In my experience there are two slow down months that are followed by a reboot. Why should you find this interesting? Because during a reboot, there is a greater chance of significant change in the real estate market. There is a less predicability. The market could pick up stronger than the previous season or the market could come back with the same zeal or no zeal at all. During these two times of the year, you will see buyers and sellers alike waiting in anticipation to see how the market will start up again.

Let me explain a little more. There are two months where real estate really slows down. It doesn't completely stop, but the pace of the market is so slow, it is in a kind of dormant state. I find that August and December are those dormant months. Again, there are transactions and new listings, but far fewer than during other times of the year.

The first dormant state is quite predictable. Once Labour Day is cleared in early September, the market starts up again full swing the very next day. These listings continue to come out in larger numbers for the rest of September and October and then taper off in November before hitting the second dormant period of December.

The reboot for December is not as predictable as the Fall reboot. It could happen in January or February. Sometimes the increase in market activity is based on the weather, and sometimes it is based on other factors like buyer fatigue, lack of inventory, or a change in mortgage rates.

Again, I am not saying you should not buy or sell a property in August or December. If there's no inventory and buyers are active, it could be an opportune time to list. There may be far fewer buyers, but there is also far less competition with other sellers. I have had some of my busiest open houses in January when buyers are done with the Holidays and ready to get out there and look again.

The two reboot periods can be exciting times of the years for real estate enthusiasts with big stakes. For sellers, it can be a bit of a nail biter since you do not know if you will have the same interest or more interest as before the reboot. For buyers, it's the same thing. You may come back stronger than ever, or have even more competition in the new year.

You rarely see a market shift outside of these reboot periods unless there is some external factor that would significantly influence the market - a stock market crash, lowering of interest rates, or shocking job reports. For the most part, however, if you have a strong April, you will like have a strong May. Alternatively, if you have a weak September, October will likely be another version of September. There is more predictability there.

Our next reboot will take place in January and February of 2016. Coming up to that point in time, there will be some real estate changes under way from the Federal Government. As of February 2016, the Feds will require a minimum 10 % down payment of any purchase above $500,000. So, a buyer could pay 5% under $500,000, but once that buyer clears the $500 000 mark, they must pay a minimum of 10% on the portion above $500,000. As before, anything above one million will require 20% down since it does not qualify for CMHC insurance.
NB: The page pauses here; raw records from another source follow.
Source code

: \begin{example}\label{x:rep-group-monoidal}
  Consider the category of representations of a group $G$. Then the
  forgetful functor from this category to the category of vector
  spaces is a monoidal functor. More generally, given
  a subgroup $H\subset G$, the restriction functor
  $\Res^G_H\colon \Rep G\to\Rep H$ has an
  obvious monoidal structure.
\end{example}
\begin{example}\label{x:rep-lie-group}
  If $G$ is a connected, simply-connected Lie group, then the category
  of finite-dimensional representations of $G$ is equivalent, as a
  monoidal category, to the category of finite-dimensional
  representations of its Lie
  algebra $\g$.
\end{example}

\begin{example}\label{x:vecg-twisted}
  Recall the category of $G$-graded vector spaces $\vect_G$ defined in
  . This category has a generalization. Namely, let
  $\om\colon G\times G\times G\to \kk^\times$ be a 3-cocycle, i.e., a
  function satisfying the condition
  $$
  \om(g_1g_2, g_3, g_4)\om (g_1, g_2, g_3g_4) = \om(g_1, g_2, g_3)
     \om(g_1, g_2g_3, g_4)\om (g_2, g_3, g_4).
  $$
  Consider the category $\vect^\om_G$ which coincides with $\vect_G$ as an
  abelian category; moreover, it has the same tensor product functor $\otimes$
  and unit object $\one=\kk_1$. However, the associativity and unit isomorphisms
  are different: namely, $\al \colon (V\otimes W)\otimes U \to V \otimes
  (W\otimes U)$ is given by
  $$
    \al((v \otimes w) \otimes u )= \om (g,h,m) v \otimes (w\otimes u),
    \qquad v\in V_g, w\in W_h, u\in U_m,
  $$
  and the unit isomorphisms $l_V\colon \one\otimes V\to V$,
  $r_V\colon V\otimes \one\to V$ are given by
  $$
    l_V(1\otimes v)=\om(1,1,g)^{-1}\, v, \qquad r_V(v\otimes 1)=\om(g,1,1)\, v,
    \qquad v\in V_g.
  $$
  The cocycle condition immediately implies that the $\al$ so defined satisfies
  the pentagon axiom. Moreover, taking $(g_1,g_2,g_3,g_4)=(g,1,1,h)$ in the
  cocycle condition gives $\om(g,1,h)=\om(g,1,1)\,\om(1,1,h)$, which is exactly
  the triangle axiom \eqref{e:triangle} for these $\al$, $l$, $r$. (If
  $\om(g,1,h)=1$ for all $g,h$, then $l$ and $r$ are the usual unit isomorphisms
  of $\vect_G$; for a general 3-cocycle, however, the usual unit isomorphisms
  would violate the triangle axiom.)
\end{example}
Personally, I think this will have little impact on the real estate market, and it feels like a gesture from the government to address the robust real estate market in Vancouver and Toronto. Bigger influencers are still in place. Demand for houses and converted lofts will likely be very strong because both are in limited supply in a growing city with a diversified economy.

So,  I would say the reboot for early 2016 will look a lot like the reboot to the Fall of 2015 -  strong demand with little effect from the Federal changes to mortgage qualification. Like 2015, we will should start with many transactions and more price appreciation.
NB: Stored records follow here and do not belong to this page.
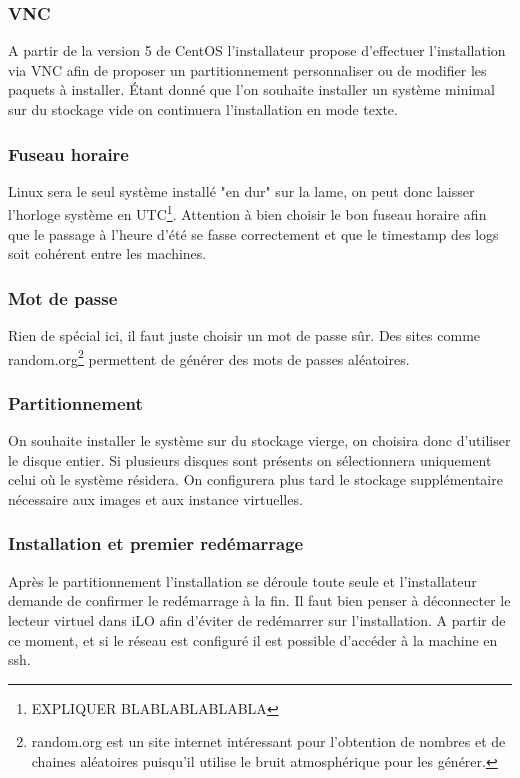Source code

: \documentclass[a4paper,oneside]{report}
\begin{document}
\subsubsection{VNC}
A partir de la version 5 de CentOS l'installateur propose d'effectuer l'installation via VNC afin de proposer un partitionnement personnaliser ou de modifier les paquets à installer.
Étant donné que l'on souhaite installer un système minimal sur du stockage vide on continuera l'installation en mode texte.

\subsubsection{Fuseau horaire}
Linux sera le seul système installé "en dur" sur la lame, on peut donc laisser l'horloge système en UTC\footnote{EXPLIQUER BLABLABLABLABLA}.
Attention à bien choisir le bon fuseau horaire afin que le passage à l'heure d'été se fasse correctement et que le timestamp des logs soit cohérent entre les machines.

\subsubsection{Mot de passe}
Rien de spécial ici, il faut juste choisir un mot de passe sûr. Des sites comme random.org\footnote{random.org est un site internet intéressant pour l'obtention de nombres et de chaines aléatoires puisqu'il utilise le bruit atmosphérique pour les générer.} permettent de générer des mots de passes aléatoires.

\subsubsection{Partitionnement}
On souhaite installer le système sur du stockage vierge, on choisira donc d'utiliser le disque entier.
Si plusieurs disques sont présents on sélectionnera uniquement celui où le système résidera.
On configurera plus tard le stockage supplémentaire nécessaire aux images et aux instance virtuelles.

\subsubsection{Installation et premier redémarrage}
Après le partitionnement l'installation se déroule toute seule et l'installateur demande de confirmer le redémarrage à la fin.
Il faut bien penser à déconnecter le lecteur virtuel dans iLO afin d'éviter de redémarrer sur l'installation.\newline
A partir de ce moment, et si le réseau est configuré il est possible d'accéder à la machine en \gls{ssh}.
\end{document}
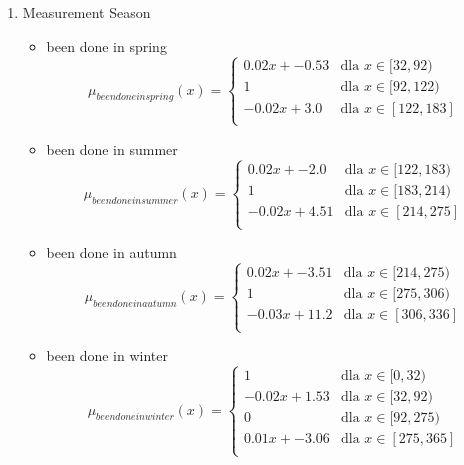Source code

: \documentclass{classrep}
\begin{document}
{{            \begin{enumerate}
                \item Measurement Season
                \begin{itemize}
                    \item been done in spring
\begin{displaymath}
\mu_{been done in spring}(x) = \left\{ \begin{array}{ll}
0.02x + -0.53 & \textrm{dla $x \in [32, 92)$}\\
1 & \textrm{dla $x \in [92, 122)$}\\
-0.02x + 3.0 & \textrm{dla $x \in [122, 183]$}\\
\end{array} \right.
\end{displaymath}
                    \item been done in summer
\begin{displaymath}
\mu_{been done in summer}(x) = \left\{ \begin{array}{ll}
0.02x + -2.0 & \textrm{dla $x \in [122, 183)$}\\
1 & \textrm{dla $x \in [183, 214)$}\\
-0.02x + 4.51 & \textrm{dla $x \in [214, 275]$}\\
\end{array} \right.
\end{displaymath}
                    \item been done in autumn
\begin{displaymath}
\mu_{been done in autumn}(x) = \left\{ \begin{array}{ll}
0.02x + -3.51 & \textrm{dla $x \in [214, 275)$}\\
1 & \textrm{dla $x \in [275, 306)$}\\
-0.03x + 11.2 & \textrm{dla $x \in [306, 336]$}\\
\end{array} \right.
\end{displaymath}
                    \item been done in winter
\begin{displaymath}
\mu_{been done in winter}(x) = \left\{ \begin{array}{ll}
1 & \textrm{dla $x \in [0, 32)$}\\
-0.02x + 1.53 & \textrm{dla $x \in [32, 92)$}\\
0 & \textrm{dla $x \in [92, 275)$}\\
0.01x + -3.06 & \textrm{dla $x \in [275, 365]$}\\

\end{array}
\end{displaymath}
\end{itemize}
\end{enumerate}}}
\end{document}

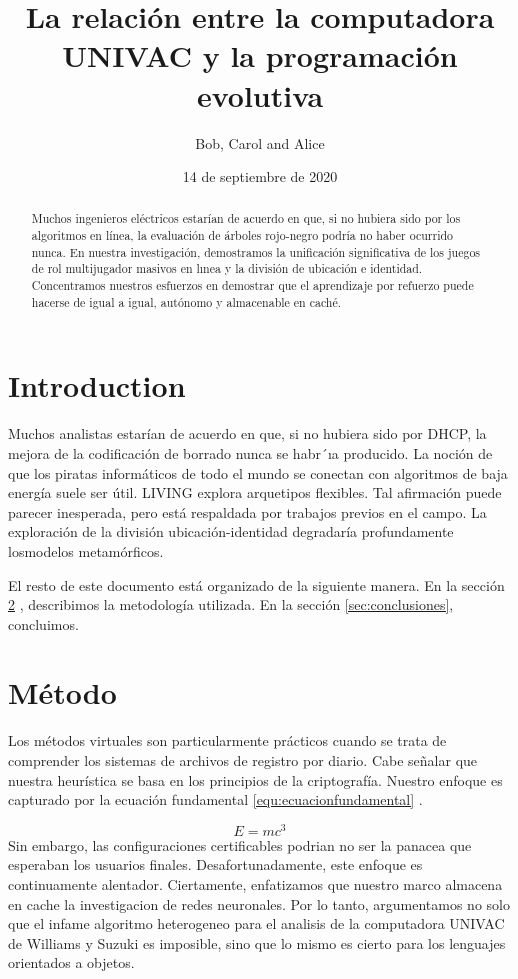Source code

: \documentclass{article}
\title{La relación entre la computadora UNIVAC y la programación evolutiva}
\author{Bob, Carol and Alice}
\date{14 de septiembre de 2020}
\begin{document}
	\maketitle
	
\begin{abstract}
	Muchos ingenieros eléctricos estarían de acuerdo en que, si no hubiera sido por los algoritmos en línea, la evaluación de árboles rojo-negro podría no haber ocurrido nunca. En nuestra investigación, demostramos la unificación significativa de los juegos de rol multijugador masivos en lınea y la división de ubicación e identidad. Concentramos nuestros esfuerzos en	demostrar que el aprendizaje por refuerzo puede hacerse de igual a igual, autónomo y almacenable en caché.
\end{abstract}

\section{Introduction}
\label{sec:intro}
Muchos analistas estarían de acuerdo en que, si no hubiera sido por DHCP, la mejora de la codificación de borrado nunca se habr´ıa producido. La noción de que los piratas informáticos de todo el mundo se conectan con algoritmos de baja energía suele ser útil. LIVING explora arquetipos flexibles. Tal afirmación puede parecer inesperada, pero está respaldada por trabajos previos en el campo.
La exploración de la división ubicación-identidad degradaría profundamente losmodelos metamórficos.

El resto de este documento está organizado de la siguiente manera. En la sección \ref{sec:metodo} , describimos la metodología utilizada. En la sección \ref{sec:conclusiones}, concluimos.

\section{Método}
\label{sec:metodo}
Los métodos virtuales son particularmente prácticos cuando se trata de comprender los sistemas de archivos de registro por diario. Cabe señalar que nuestra heurística se basa en los principios de la criptografía. Nuestro enfoque es capturado por la ecuación fundamental \ref{equ:ecuacionfundamental} .



\begin{equation}
	\label{equ:ecuacionfundamental}
	E=mc^3
\end{equation}
Sin embargo, las configuraciones certificables podrian no ser la panacea que esperaban los usuarios finales. Desafortunadamente, este enfoque es continuamente alentador. Ciertamente, enfatizamos que nuestro marco almacena en cache la investigacion de redes neuronales. Por lo tanto, argumentamos no solo que el infame algoritmo heterogeneo para el analisis de la computadora UNIVAC de Williams y Suzuki es imposible, sino que lo mismo es cierto para los lenguajes orientados a objetos.
\end{document}
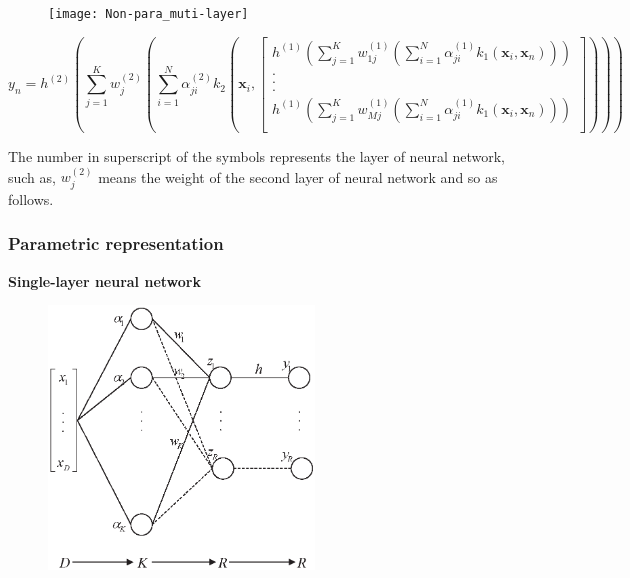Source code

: \documentclass{article}
\begin{document}
\begin{figure}[h]
\centering
\texttt{[image: Non-para\_muti-layer]}
\end{figure}

\begin{equation}
y_n = h^{(2)} \left( \sum\limits_{j=1}^{K} w_{j}^{(2)} \left( \sum\limits_{i=1}^{N} \alpha_{ji}^{(2)} k_2( \mathbf{x}_{i},\left[               
  \begin{array}{c}   
    h^{(1)} \left( \sum\limits_{j=1}^{K} w_{1j}^{(1)} \left( \sum\limits_{i=1}^{N} \alpha_{ji}^{(1)}k_1( \mathbf{x}_{i},\mathbf{x}_n) \right) \right)\\  
    .\\  
    .\\  
    .\\
    h^{(1)} \left( \sum\limits_{j=1}^{K} w_{Mj}^{(1)} \left( \sum\limits_{i=1}^{N} \alpha_{ji}^{(1)}k_1( \mathbf{x}_{i},\mathbf{x}_n) \right) \right)\\
  \end{array}
\right] )
 \right) \right)
\end{equation} 

\par The number in superscript of the symbols represents the layer of neural network, such as, $w_j^{(2)}$ means the weight of the second layer of neural network and so as follows. \\



\subsubsection{Parametric representation}


\par \textbf{Single-layer neural network}\\

\begin{figure}[h]
\centering
\includegraphics[height=7cm]{Para_single-layer}
\end{figure}
\end{document}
Thursday, 10 December 2015


Let's face it. Interest rates have a lot to do with the cost of homes right now, in Toronto and most of the country. We live in the golden age of low interest rates. Ask anyone who owned a house in the 1980s, and they will not hesitate to remind you that interest rates were once in the double digits. This story will often be told as a cautionary tale warning today's homeowners that interest rates can rise again.
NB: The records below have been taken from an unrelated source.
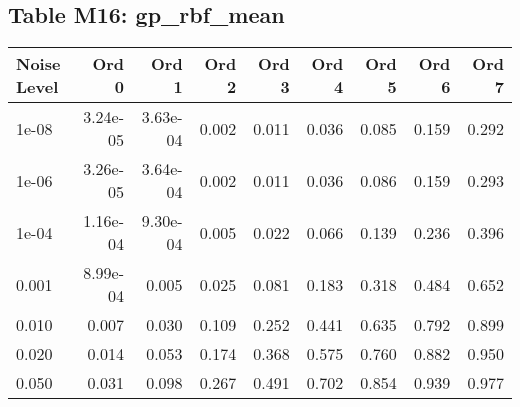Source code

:\clearpage

\subsection*{Table M16: gp\_rbf\_mean}

\begin{longtable}{lrrrrrrrr}
\toprule
\textbf{Noise Level} & \textbf{Ord 0} & \textbf{Ord 1} & \textbf{Ord 2} & \textbf{Ord 3} & \textbf{Ord 4} & \textbf{Ord 5} & \textbf{Ord 6} & \textbf{Ord 7} \\
\midrule
\endhead
1e-08 & 3.24e-05 & 3.63e-04 & 0.002 & 0.011 & 0.036 & 0.085 & 0.159 & 0.292 \\
1e-06 & 3.26e-05 & 3.64e-04 & 0.002 & 0.011 & 0.036 & 0.086 & 0.159 & 0.293 \\
1e-04 & 1.16e-04 & 9.30e-04 & 0.005 & 0.022 & 0.066 & 0.139 & 0.236 & 0.396 \\
0.001 & 8.99e-04 & 0.005 & 0.025 & 0.081 & 0.183 & 0.318 & 0.484 & 0.652 \\
0.010 & 0.007 & 0.030 & 0.109 & 0.252 & 0.441 & 0.635 & 0.792 & 0.899 \\
0.020 & 0.014 & 0.053 & 0.174 & 0.368 & 0.575 & 0.760 & 0.882 & 0.950 \\
0.050 & 0.031 & 0.098 & 0.267 & 0.491 & 0.702 & 0.854 & 0.939 & 0.977 \\
\bottomrule
\end{longtable}

\clearpage

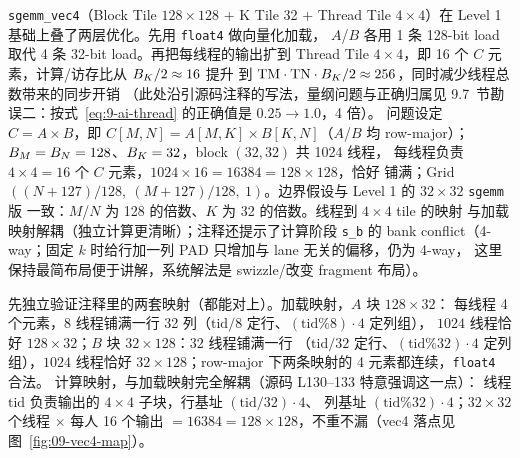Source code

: \texttt{sgemm\_vec4}（Block Tile $128\times128$ + K Tile 32 + Thread Tile
$4\times4$）在 Level 1 基础上叠了两层优化。先用 \texttt{float4} 做向量化加载，
$A$/$B$ 各用 1 条 128-bit load 取代 4 条 32-bit load。再把每线程的输出扩到
Thread Tile $4\times4$，即 16 个 $C$ 元素，计算/访存比从 $B\sb{K}/2\approx16$ 提升
到 $\mathrm{TM}\cdot\mathrm{TN}\cdot B\sb{K}/2\approx256$，同时减少线程总数带来的同步开销
（此处沿引源码注释的写法，量纲问题与正确归属见 9.7~节勘误二：按式~\ref{eq:9-ai-thread}
的正确值是 $0.25 \to 1.0$，4 倍）。
问题设定 $C = A \times B$，即 $C[M,N] = A[M,K] \times B[K,N]$（$A$/$B$ 均
row-major）；$B\sb{M}=B\sb{N}=128$、$B\sb{K}=32$，block $(32,32)$ 共 1024 线程，
每线程负责 $4\times4=16$ 个 $C$ 元素，$1024\times16=16384=128\times128$，恰好
铺满；Grid $((N+127)/128,\ (M+127)/128,\ 1)$。边界假设与 Level 1 的
$32{\times}32$ \texttt{sgemm} 版
一致：$M$/$N$ 为 128 的倍数、$K$ 为 32 的倍数。线程到 $4\times4$ tile 的映射
与加载映射解耦（独立计算更清晰）；注释还提示了计算阶段 \texttt{s\_b} 的
bank conflict（4-way；固定 $k$ 时给行加一列 PAD 只增加与 lane 无关的偏移，仍为 4-way，
这里保持最简布局便于讲解，系统解法是 swizzle/改变 fragment 布局）。

先独立验证注释里的两套映射（都能对上）。加载映射，$A$ 块 $128 \times 32$：
每线程 4 个元素，$8$ 线程铺满一行 32 列（$\mathrm{tid}/8$ 定行、$(\mathrm{tid}\%8) \cdot 4$ 定列组），
$1024$ 线程恰好 $128 \times 32$；$B$ 块 $32 \times 128$：$32$ 线程铺满一行
（$\mathrm{tid}/32$ 定行、$(\mathrm{tid}\%32) \cdot 4$ 定列组），$1024$ 线程恰好
$32 \times 128$；row-major 下两条映射的 4 元素都连续，\texttt{float4} 合法。
计算映射，与加载映射完全解耦（源码 L130--133 特意强调这一点）：
线程 $\mathrm{tid}$ 负责输出的 $4 \times 4$ 子块，行基址 $(\mathrm{tid}/32) \cdot 4$、
列基址 $(\mathrm{tid}\%32) \cdot 4$；$32 \times 32$ 个线程 $\times$ 每人 16 个输出
$= 16384 = 128 \times 128$，不重不漏（vec4 落点见图~\ref{fig:09-vec4-map}）。


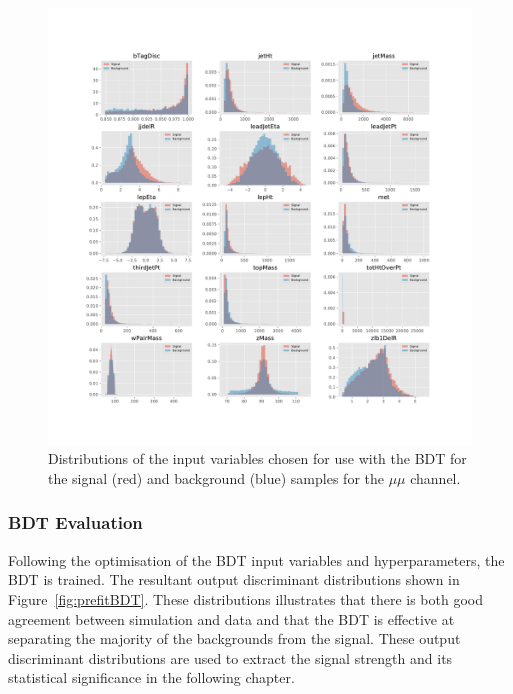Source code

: \begin{figure}[htb]
\centering
\vspace*{-3.25cm}\hspace*{-2.3cm}\includegraphics[width=1.27\textwidth]{figs/background-estimation/plots/vars_mumu.pdf}
\vspace*{-1cm}\caption{
Distributions of the input variables chosen for use with the BDT for the signal (red) and background (blue) samples for the $\mu\mu$ channel.}
\label{fig:inputFeaturesDistributions_mumu}
\end{figure}

\subsubsection*{BDT Evaluation}
Following the optimisation of the BDT input variables and hyperparameters, the BDT is trained.
The resultant output discriminant distributions shown in Figure~\ref{fig:prefitBDT}.
These distributions illustrates that there is both good agreement between simulation and data and that the BDT is effective at separating the majority of the backgrounds from the signal.
These output discriminant distributions are used to extract the signal strength and its statistical significance in the following chapter.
...And I'm sure they will some day. I doubt we will see double digits any time soon or a great number of people would lose their homes, and the economy would be in a whole lot of trouble. Not a great move by the government.

Still, I don't need to remind most people that these low interest rates have never been so low. Buyers often qualify for larger mortgages at a lower interest rates. Because of that, they are able to spend more money on a new property,  and there is more competition at higher price points.

Recently, the Federal government has been under some pressure to tame the stubbornly buoyant Toronto and Vancouver housing markets. If the markets in these cities won't cool themselves, then the Federal government believes it should step in and help, or as some people see it, interfere.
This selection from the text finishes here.